Palermo, 21 giugno 2017
(The authentic text is only the one actually delivered)
Professor Fabio Mazzola,
Ladies and gentlemen,
Good morning everyone!
Congratulations for the great work you have done during the last three days.
Imagine that same intensity, that same energy, and that same passion for two years! That’s what Italy and the Netherlands are achieving - together - in the Security Council of the United Nations.
Last year, after a competitive campaign to join the Security Council, Italy and the Netherlands were in a tied “match”. We could have gone to “penalty kicks”! But instead we made history!
We decided to “split” the mandate in the Council: 2017 for Italy; 2018 for the Netherlands. For two years, two founding Member States of the European Union will be working side-by-side.
Italy and the Netherlands share the same belief in multilateralism.
Multilateralism is inclusion. For example, it means involving women in peacebuilding negotiations. That’s why in October I will launch the Mediterranean Women Mediators Network.
Multilateralism is a way to share our best legacy with partners. Sicily has paid a huge price in the fight against the mafia. But we are honoured to share our experience at the United Nations. Just a few days ago, in New York, the General Assembly paid tribute to a great Sicilian, Giovanni Falcone.
Giovanni Falcone was a strong believer in international cooperation against organised crime. His work led the international community on the road towards the Palermo Convention. Twenty-five years after his killing, his courage still inspires us. We are proud of him and all the heroes that have fought the mafia.
Multilateralism is also a great instrument for defending freedoms against the tyranny of fear. The Dutch writer Hendrik Mattheüs van Randwijk once said: a people that surrenders to tyrants will lose more than lives and goods, it will lose its light. Nowadays, in Europe, the danger is the tyranny of populism, which spreads fear and disinformation. So, our governments work together to preserve the European light and to shed it on the global debate, rejecting the dark and deceptive rhetoric of populism.
Multilateralism is the best tool we have to solve the main challenges of our generation: like the migration crisis. With this aim, in two weeks, I will chair an international meeting in Italy, involving countries of transit and destination of the migration flows across the central Mediterranean route. I am grateful to Minister Koenders for his participation.

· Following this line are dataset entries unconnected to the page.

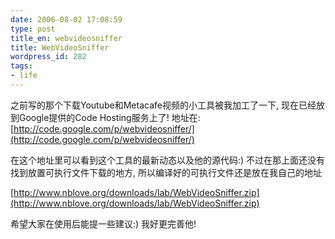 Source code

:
 ```yaml
---
date: 2006-08-02 17:08:59
type: post
title_en: webvideosniffer
title: WebVideoSniffer
wordpress_id: 282
tags:
- life
---
```


之前写的那个下载Youtube和Metacafe视频的小工具被我加工了一下, 现在已经放到Google提供的Code Hosting服务上了! 地址在:
[http://code.google.com/p/webvideosniffer/](http://code.google.com/p/webvideosniffer/)

在这个地址里可以看到这个工具的最新动态以及他的源代码:)
不过在那上面还没有找到放置可执行文件下载的地方, 所以编译好的可执行文件还是放在我自己的地址

[http://www.nblove.org/downloads/lab/WebVideoSniffer.zip](http://www.nblove.org/downloads/lab/WebVideoSniffer.zip)

希望大家在使用后能提一些建议:) 我好更完善他!
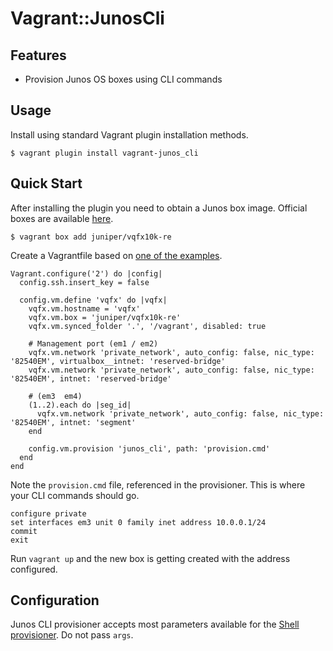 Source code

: # Vagrant::JunosCli

## Features

- Provision Junos OS boxes using CLI commands

## Usage

Install using standard Vagrant plugin installation methods.

```
$ vagrant plugin install vagrant-junos_cli
```

## Quick Start

After installing the plugin you need to obtain a Junos box image.
Official boxes are available [here](https://github.com/Juniper/vqfx10k-vagrant).

```
$ vagrant box add juniper/vqfx10k-re
```

Create a Vagrantfile based on [one of the examples](https://github.com/Juniper/vqfx10k-vagrant/blob/master/light-1qfx/Vagrantfile).

```
Vagrant.configure('2') do |config|
  config.ssh.insert_key = false

  config.vm.define 'vqfx' do |vqfx|
    vqfx.vm.hostname = 'vqfx'
    vqfx.vm.box = 'juniper/vqfx10k-re'
    vqfx.vm.synced_folder '.', '/vagrant', disabled: true

    # Management port (em1 / em2)
    vqfx.vm.network 'private_network', auto_config: false, nic_type: '82540EM', virtualbox__intnet: 'reserved-bridge'
    vqfx.vm.network 'private_network', auto_config: false, nic_type: '82540EM', intnet: 'reserved-bridge'

    # (em3  em4)
    (1..2).each do |seg_id|
      vqfx.vm.network 'private_network', auto_config: false, nic_type: '82540EM', intnet: 'segment'
    end

    config.vm.provision 'junos_cli', path: 'provision.cmd'
  end
end
```

Note the `provision.cmd` file, referenced in the provisioner.
This is where your CLI commands should go.

```
configure private
set interfaces em3 unit 0 family inet address 10.0.0.1/24
commit
exit
```

Run `vagrant up` and the new box is getting created with the address configured.

## Configuration

Junos CLI provisioner accepts most parameters available for the [Shell provisioner](https://www.vagrantup.com/docs/provisioning/shell.html).
Do not pass `args`.

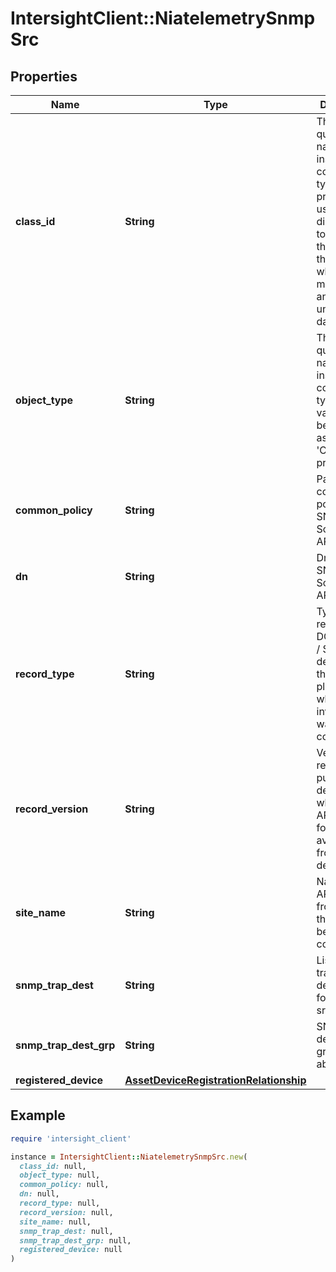 # IntersightClient::NiatelemetrySnmpSrc

## Properties

| Name | Type | Description | Notes |
| ---- | ---- | ----------- | ----- |
| **class_id** | **String** | The fully-qualified name of the instantiated, concrete type. This property is used as a discriminator to identify the type of the payload when marshaling and unmarshaling data. | [default to &#39;niatelemetry.SnmpSrc&#39;] |
| **object_type** | **String** | The fully-qualified name of the instantiated, concrete type. The value should be the same as the &#39;ClassId&#39; property. | [default to &#39;niatelemetry.SnmpSrc&#39;] |
| **common_policy** | **String** | Parent common policy for SNMP Source in APIC. | [optional] |
| **dn** | **String** | Dn of the SNMP Source in APIC. | [optional] |
| **record_type** | **String** | Type of record DCNM / APIC / SE. This determines the type of platform where inventory was collected. | [optional] |
| **record_version** | **String** | Version of record being pushed. This determines what was the API version for data available from the device. | [optional] |
| **site_name** | **String** | Name of the APIC site from which this data is being collected. | [optional] |
| **snmp_trap_dest** | **String** | List of SNMP trap destination for the above src. | [optional] |
| **snmp_trap_dest_grp** | **String** | SNMP trap destination group for the above src. | [optional] |
| **registered_device** | [**AssetDeviceRegistrationRelationship**](AssetDeviceRegistrationRelationship.md) |  | [optional] |

## Example

```ruby
require 'intersight_client'

instance = IntersightClient::NiatelemetrySnmpSrc.new(
  class_id: null,
  object_type: null,
  common_policy: null,
  dn: null,
  record_type: null,
  record_version: null,
  site_name: null,
  snmp_trap_dest: null,
  snmp_trap_dest_grp: null,
  registered_device: null
)
```

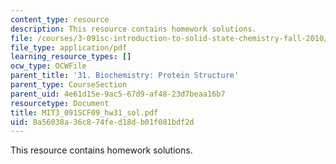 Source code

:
 ```yaml
---
content_type: resource
description: This resource contains homework solutions.
file: /courses/3-091sc-introduction-to-solid-state-chemistry-fall-2010/8a56038a36c874fed18db01f081bdf2d_MIT3_091SCF09_hw31_sol.pdf
file_type: application/pdf
learning_resource_types: []
ocw_type: OCWFile
parent_title: '31. Biochemistry: Protein Structure'
parent_type: CourseSection
parent_uid: 4e61d15e-9ac5-67d9-af48-23d7beaa16b7
resourcetype: Document
title: MIT3_091SCF09_hw31_sol.pdf
uid: 8a56038a-36c8-74fe-d18d-b01f081bdf2d
---
```

This resource contains homework solutions.

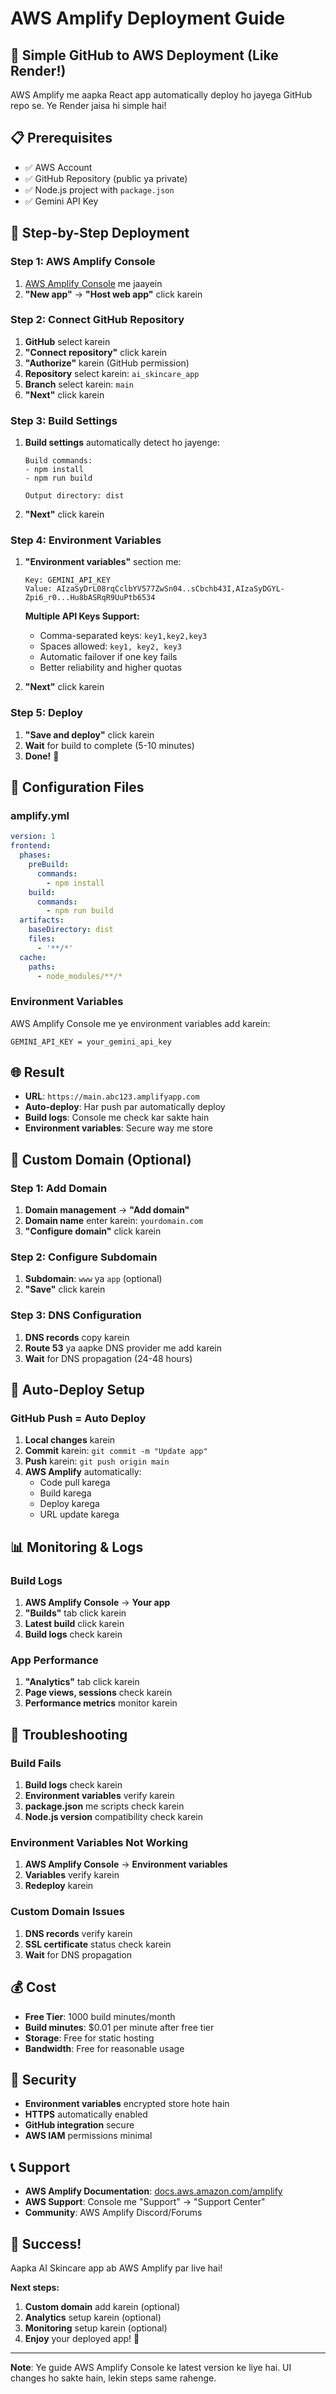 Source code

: # AWS Amplify Deployment Guide

## 🚀 Simple GitHub to AWS Deployment (Like Render!)

AWS Amplify me aapka React app automatically deploy ho jayega GitHub repo se. Ye Render jaisa hi simple hai!

## 📋 Prerequisites

- ✅ AWS Account
- ✅ GitHub Repository (public ya private)
- ✅ Node.js project with `package.json`
- ✅ Gemini API Key

## 🎯 Step-by-Step Deployment

### Step 1: AWS Amplify Console

1. [AWS Amplify Console](https://console.aws.amazon.com/amplify/) me jaayein
2. **"New app"** → **"Host web app"** click karein

### Step 2: Connect GitHub Repository

1. **GitHub** select karein
2. **"Connect repository"** click karein
3. **"Authorize"** karein (GitHub permission)
4. **Repository** select karein: `ai_skincare_app`
5. **Branch** select karein: `main`
6. **"Next"** click karein

### Step 3: Build Settings

1. **Build settings** automatically detect ho jayenge:
   ```
   Build commands:
   - npm install
   - npm run build
   
   Output directory: dist
   ```
2. **"Next"** click karein

### Step 4: Environment Variables

1. **"Environment variables"** section me:
   ```
   Key: GEMINI_API_KEY
   Value: AIzaSyDrL08rqCclbYV577ZwSn04..sCbchb43I,AIzaSyDGYL-Zpi6_r0...Hu8bASRqR9UuPtb6534
   ```
   
   **Multiple API Keys Support:**
   - Comma-separated keys: `key1,key2,key3`
   - Spaces allowed: `key1, key2, key3`
   - Automatic failover if one key fails
   - Better reliability and higher quotas
   
2. **"Next"** click karein

### Step 5: Deploy

1. **"Save and deploy"** click karein
2. **Wait** for build to complete (5-10 minutes)
3. **Done!** 🎉

## 🔧 Configuration Files

### amplify.yml
```yaml
version: 1
frontend:
  phases:
    preBuild:
      commands:
        - npm install
    build:
      commands:
        - npm run build
  artifacts:
    baseDirectory: dist
    files:
      - '**/*'
  cache:
    paths:
      - node_modules/**/*
```

### Environment Variables
AWS Amplify Console me ye environment variables add karein:
```
GEMINI_API_KEY = your_gemini_api_key
```

## 🌐 Result

- **URL**: `https://main.abc123.amplifyapp.com`
- **Auto-deploy**: Har push par automatically deploy
- **Build logs**: Console me check kar sakte hain
- **Environment variables**: Secure way me store

## 📱 Custom Domain (Optional)

### Step 1: Add Domain
1. **Domain management** → **"Add domain"**
2. **Domain name** enter karein: `yourdomain.com`
3. **"Configure domain"** click karein

### Step 2: Configure Subdomain
1. **Subdomain**: `www` ya `app` (optional)
2. **"Save"** click karein

### Step 3: DNS Configuration
1. **DNS records** copy karein
2. **Route 53** ya aapke DNS provider me add karein
3. **Wait** for DNS propagation (24-48 hours)

## 🔄 Auto-Deploy Setup

### GitHub Push = Auto Deploy
1. **Local changes** karein
2. **Commit** karein: `git commit -m "Update app"`
3. **Push** karein: `git push origin main`
4. **AWS Amplify** automatically:
   - Code pull karega
   - Build karega
   - Deploy karega
   - URL update karega

## 📊 Monitoring & Logs

### Build Logs
1. **AWS Amplify Console** → **Your app**
2. **"Builds"** tab click karein
3. **Latest build** click karein
4. **Build logs** check karein

### App Performance
1. **"Analytics"** tab click karein
2. **Page views, sessions** check karein
3. **Performance metrics** monitor karein

## 🚨 Troubleshooting

### Build Fails
1. **Build logs** check karein
2. **Environment variables** verify karein
3. **package.json** me scripts check karein
4. **Node.js version** compatibility check karein

### Environment Variables Not Working
1. **AWS Amplify Console** → **Environment variables**
2. **Variables** verify karein
3. **Redeploy** karein

### Custom Domain Issues
1. **DNS records** verify karein
2. **SSL certificate** status check karein
3. **Wait** for DNS propagation

## 💰 Cost

- **Free Tier**: 1000 build minutes/month
- **Build minutes**: $0.01 per minute after free tier
- **Storage**: Free for static hosting
- **Bandwidth**: Free for reasonable usage

## 🔐 Security

- **Environment variables** encrypted store hote hain
- **HTTPS** automatically enabled
- **GitHub integration** secure
- **AWS IAM** permissions minimal

## 📞 Support

- **AWS Amplify Documentation**: [docs.aws.amazon.com/amplify](https://docs.aws.amazon.com/amplify/)
- **AWS Support**: Console me "Support" → "Support Center"
- **Community**: AWS Amplify Discord/Forums

## 🎉 Success!

Aapka AI Skincare app ab AWS Amplify par live hai! 

**Next steps:**
1. **Custom domain** add karein (optional)
2. **Analytics** setup karein (optional)
3. **Monitoring** setup karein (optional)
4. **Enjoy** your deployed app! 🚀

---

**Note**: Ye guide AWS Amplify Console ke latest version ke liye hai. UI changes ho sakte hain, lekin steps same rahenge.
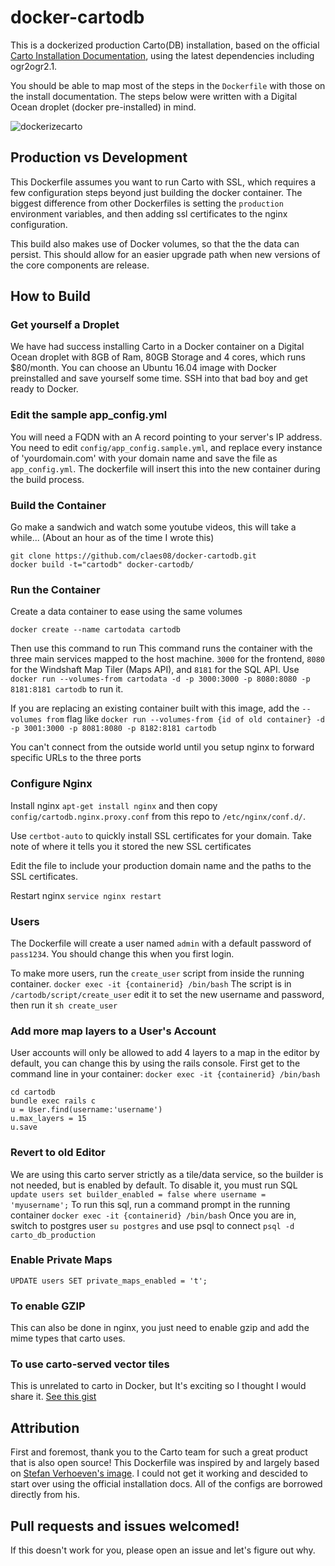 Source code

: # docker-cartodb
This is a dockerized production Carto(DB) installation, based on the official [Carto Installation Documentation](http://cartodb.readthedocs.io/en/latest/install.html), using the latest dependencies including ogr2ogr2.1.  

You should be able to map most of the steps in the `Dockerfile` with those on the install documentation. The steps below were written with a Digital Ocean droplet (docker pre-installed) in mind.

![dockerizecarto](https://cloud.githubusercontent.com/assets/1833820/22806442/1703bcac-eef0-11e6-8826-33a126932d23.png)


## Production vs Development
This Dockerfile assumes you want to run Carto with SSL, which requires a few configuration steps beyond just building the docker container.  The biggest difference from other Dockerfiles is setting the `production` environment variables, and then adding ssl certificates to the nginx configuration.

This build also makes use of Docker volumes, so that the the data can persist.  This should allow for an easier upgrade path when new versions of the core components are release.

## How to Build

### Get yourself a Droplet
We have had success installing Carto in a Docker container on a Digital Ocean droplet with 8GB of Ram, 80GB Storage and 4 cores, which runs $80/month.  You can choose an Ubuntu 16.04 image with Docker preinstalled and save yourself some time.  SSH into that bad boy and get ready to Docker.

### Edit the sample app_config.yml
You will need a FQDN with an A record pointing to your server's IP address.  You need to edit `config/app_config.sample.yml`, and replace every instance of 'yourdomain.com' with your domain name and save the file as `app_config.yml`.  The dockerfile will insert this into the new container during the build process. 


### Build the Container
Go make a sandwich and watch some youtube videos, this will take a while... (About an hour as of the time I wrote this)
```
git clone https://github.com/claes08/docker-cartodb.git
docker build -t="cartodb" docker-cartodb/
```
### Run the Container
Create a data container to ease using the same volumes
```
docker create --name cartodata cartodb
```

Then use this command to run 
This command runs the container with the three main services mapped to the host machine.  `3000` for the frontend, `8080` for the Windshaft Map Tiler (Maps API), and `8181` for the SQL API.
Use `docker run --volumes-from cartodata -d -p 3000:3000 -p 8080:8080 -p 8181:8181 cartodb` to run it.

If you are replacing an existing container built with this image, add the `--volumes from` flag like `docker run --volumes-from {id of old container} -d -p 3001:3000 -p 8081:8080 -p 8182:8181 cartodb`  

You can't connect from the outside world until you setup nginx to forward specific URLs to the three ports

### Configure Nginx

Install nginx `apt-get install nginx` and then copy `config/cartodb.nginx.proxy.conf` from this repo to `/etc/nginx/conf.d/`. 

Use `certbot-auto` to quickly install SSL certificates for your domain.  Take note of where it tells you it stored the new SSL certificates

Edit the file to include your production domain name and the paths to the SSL certificates.

Restart nginx `service nginx restart`

### Users
The Dockerfile will create a user named `admin` with a default password of `pass1234`.  You should change this when you first login.

To make more users, run the `create_user` script from inside the running container.  `docker exec -it {containerid} /bin/bash` The script is in `/cartodb/script/create_user` edit it to set the new username and password, then run it `sh create_user`

### Add more map layers to a User's Account
User accounts will only be allowed to add 4 layers to a map in the editor by default, you can change this by using the rails console.
First get to the command line in your container: `docker exec -it {containerid} /bin/bash`
```
cd cartodb
bundle exec rails c
u = User.find(username:'username')
u.max_layers = 15
u.save
```

### Revert to old Editor
We are using this carto server strictly as a tile/data service, so the builder is not needed, but is enabled by default.  To disable it, you must run SQL `update users set builder_enabled = false where username = 'myusername';` To run this sql, run a command prompt in the running container `docker exec -it {containerid} /bin/bash` Once you are in, switch to postgres user `su postgres` and use psql to connect `psql -d carto_db_production`

### Enable Private Maps

`UPDATE users SET private_maps_enabled = 't';`

### To enable GZIP
This can also be done in nginx, you just need to enable gzip and add the mime types that carto uses.  

### To use carto-served vector tiles
This is unrelated to carto in Docker, but It's exciting so I thought I would share it.  [See this gist](http://bl.ocks.org/chriswhong/2695b75fd1936bd034df83c91738648d) 

## Attribution
First and foremost, thank you to the Carto team for such a great product that is also open source!
This Dockerfile was inspired by and largely based on [Stefan Verhoeven's image](https://github.com/sverhoeven/docker-cartodb). I could not get it working and descided to start over using the official installation docs.  All of the configs are borrowed directly from his. 

## Pull requests and issues welcomed!
If this doesn't work for you, please open an issue and let's figure out why.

Allow me to mention what I consider to be the most important aspect of Italian policy on this issue. In a global context of no zero risks, we are achieving an extraordinary goal: we have saved so many lives without ever putting our security at stake; and we continue to combine security with solidarity.
Italy, and Sicily in particular, have saved the honour of Europe by rescuing and assisting so many refugees and migrants. However, we can no longer be left alone in facing this huge migration pressure. The problem is shared. The solutions have to be shared as well.
Italians and Dutch understand each other well. We are both surrounded by water: we have a deep respect for the sea and are not afraid to face its waves, even when the conditions are turbulent. We have never found in the stormy weather sufficient reasons for remaining ashore. We are ready to sail on across the international seas: our common journey continues to be inspired by our belief in freedom and multilateralism. The two great values that foster European integration.
Here in Palermo, I want to recall how Sicily played a crucial role in the construction of the EU, the greatest multilateral experiment the world has ever known. It was in Messina, in June 1955, that Foreign Minister Gaetano Martino, another great Sicilian, called upon his European colleagues - including the Dutch Foreign Minister Johan Willem Beyen - to prepare the groundwork for the European Common Market and the Treaty of Rome.
Gaetano Martino had a deep faith in multilateralism. His vision is still guiding us: to build a Europe which will not disappoint the hopes of the majority of free people who want to preserve freedom and multiply its fruits.
That’s what brought the Dutch and the Italians together in Messina. That’s what still sustains us here today. That’s why we work together in New York. Thank you.